## Required action
Reproduce the entries exactly, beginning with the line containing "En el archivo" and ending with their last line, both included.
*** Opening Excerpted data ***
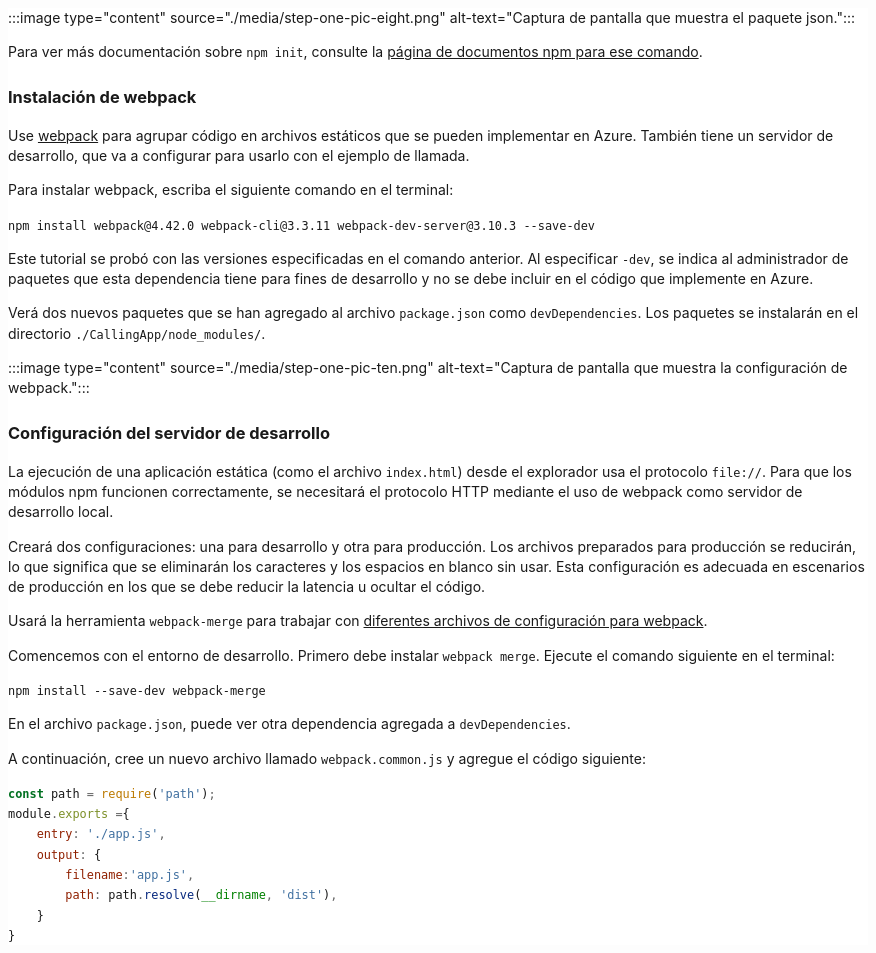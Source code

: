 :::image type="content" source="./media/step-one-pic-eight.png" alt-text="Captura de pantalla que muestra el paquete json.":::

Para ver más documentación sobre `npm init`, consulte la [página de documentos npm para ese comando](https://docs.npmjs.com/cli/v6/commands/npm-init).

### <a name="install-webpack"></a>Instalación de webpack

Use [webpack](https://webpack.js.org/) para agrupar código en archivos estáticos que se pueden implementar en Azure. También tiene un servidor de desarrollo, que va a configurar para usarlo con el ejemplo de llamada.

Para instalar webpack, escriba el siguiente comando en el terminal:

``` Console
npm install webpack@4.42.0 webpack-cli@3.3.11 webpack-dev-server@3.10.3 --save-dev
```

Este tutorial se probó con las versiones especificadas en el comando anterior. Al especificar `-dev`, se indica al administrador de paquetes que esta dependencia tiene para fines de desarrollo y no se debe incluir en el código que implemente en Azure.

Verá dos nuevos paquetes que se han agregado al archivo `package.json` como `devDependencies`. Los paquetes se instalarán en el directorio `./CallingApp/node_modules/`.

:::image type="content" source="./media/step-one-pic-ten.png" alt-text="Captura de pantalla que muestra la configuración de webpack.":::

### <a name="configure-the-development-server"></a>Configuración del servidor de desarrollo

La ejecución de una aplicación estática (como el archivo `index.html`) desde el explorador usa el protocolo `file://`. Para que los módulos npm funcionen correctamente, se necesitará el protocolo HTTP mediante el uso de webpack como servidor de desarrollo local.

Creará dos configuraciones: una para desarrollo y otra para producción. Los archivos preparados para producción se reducirán, lo que significa que se eliminarán los caracteres y los espacios en blanco sin usar. Esta configuración es adecuada en escenarios de producción en los que se debe reducir la latencia u ocultar el código.

Usará la herramienta `webpack-merge` para trabajar con [diferentes archivos de configuración para webpack](https://webpack.js.org/guides/production/).

Comencemos con el entorno de desarrollo. Primero debe instalar `webpack merge`. Ejecute el comando siguiente en el terminal:

```Console
npm install --save-dev webpack-merge
```

En el archivo `package.json`, puede ver otra dependencia agregada a `devDependencies`.

A continuación, cree un nuevo archivo llamado `webpack.common.js` y agregue el código siguiente:

```JavaScript
const path = require('path');
module.exports ={
    entry: './app.js',
    output: {
        filename:'app.js',
        path: path.resolve(__dirname, 'dist'),
    }
}
```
*** Closing Excerpted data ***
## Solution for this exercise
En el archivo `package.json`, puede ver otra dependencia agregada a `devDependencies`.

A continuación, cree un nuevo archivo llamado `webpack.common.js` y agregue el código siguiente:

```JavaScript
const path = require('path');
module.exports ={
    entry: './app.js',
    output: {
        filename:'app.js',
        path: path.resolve(__dirname, 'dist'),
    }
}
```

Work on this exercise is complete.